Like most of you, I’ve recently finished watching the first episode of Hyouka. The story left me with a small smile on my face, wondering what we will see next week. I then proceeded to avoid all blog entries concerning the show.
You see, there’s no need to be an anime veteran to know that some shows are easier to enjoy without getting involved in the drama surrounding them. But even with this approach to the matter, moans about the heinous acts of KyoAni kept assaulting my ears. The nefarious studio stole somebody’s shoes in New Jersey, caused traffic jams in Morocco and was seen eating babies in its stronghold of Kyoto. And I thought, is it just me, or is it really impossible to discuss KyoAni shows without the conversation switching focus to the studio?

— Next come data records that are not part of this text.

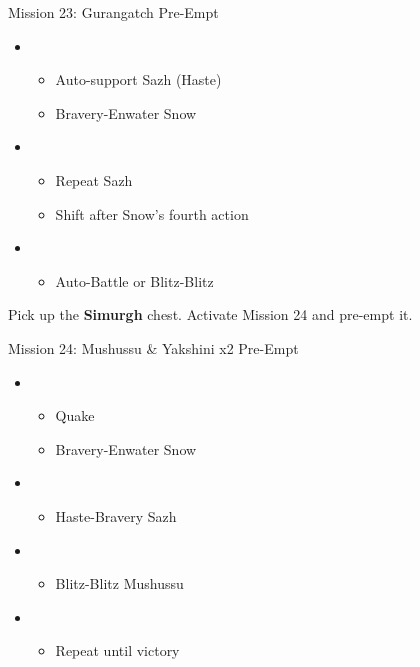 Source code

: 	\begin{battle}[0:22]{Mission 23: Gurangatch Pre-Empt}
		\begin{itemize}
			\item \third
			      \begin{itemize}
				      \item Auto-support Sazh (Haste)
				      \item Bravery-Enwater Snow
			      \end{itemize}
			\item \first
			      \begin{itemize}
				      \item Repeat Sazh
				      \item Shift after Snow's fourth action
			      \end{itemize}
			\item \fourth
			      \begin{itemize}
				      \item Auto-Battle or Blitz-Blitz
			      \end{itemize}
		\end{itemize}
	\end{battle}

Pick up the \textbf{Simurgh} chest.
Activate Mission 24 and pre-empt it.

	\begin{battle}[0:28]{Mission 24: Mushussu \& Yakshini x2 Pre-Empt}
		\begin{itemize}
			\item \third
			      \begin{itemize}
				      \item Quake
				      \item Bravery-Enwater Snow
			      \end{itemize}
			\item \first
			      \begin{itemize}
				      \item Haste-Bravery Sazh
			      \end{itemize}
			\item \sixth
			      \begin{itemize}
				      \item Blitz-Blitz Mushussu
			      \end{itemize}
			\item \fourth
			      \begin{itemize}
				      \item Repeat until victory
			      \end{itemize}
		\end{itemize}
	\end{battle}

Questions like getting answers, so I decided to check. I went to Anime Nano and skimmed through the first ten [Hyouka – Episode 1] posts I could find. Results?
- 80% of the posts mention KyoAni
- 87,5% of the above mention KyoAni within the first paragraph/first few lines
- one blogger gets extra points for working KyoAni into the post title
Now wait a moment, you say, Hyouka is a loud show just beginning its run, it’s perfectly normal for everyone to mention the animation studio in their first post, and there’s nothing wrong with it appearing in the first paragraph – “Hyouka, KyoAni’s latest show, is a story about youth and pancakes…” – isn’t that the classic opening line?
You’re probably right. Just to make sure, I checked the same thing for another one of this season’s most lauded shows, Sakamichi no Apollon. You’ll have to forgive me for not using bullet points for presenting the results this time around, but… there’s not much to say. Only one out of ten blogs mentioned the studio responsible for the series anywhere in the text… stating that the author hasn’t watched anything else done by them so far. (The Black Sheep Project deserves props for doing the research, though!)
The irony here is that while many of the blogs included in the statistics above might take a critical stance towards KyoAni, their comments not only confirm, but also contribute to KyoAni’s brand awareness hegemony. Bloggers seem intent on making sure that any newcomer to the hobby knows the company name and can associate it with the studio’s work. KyoAni must be glad.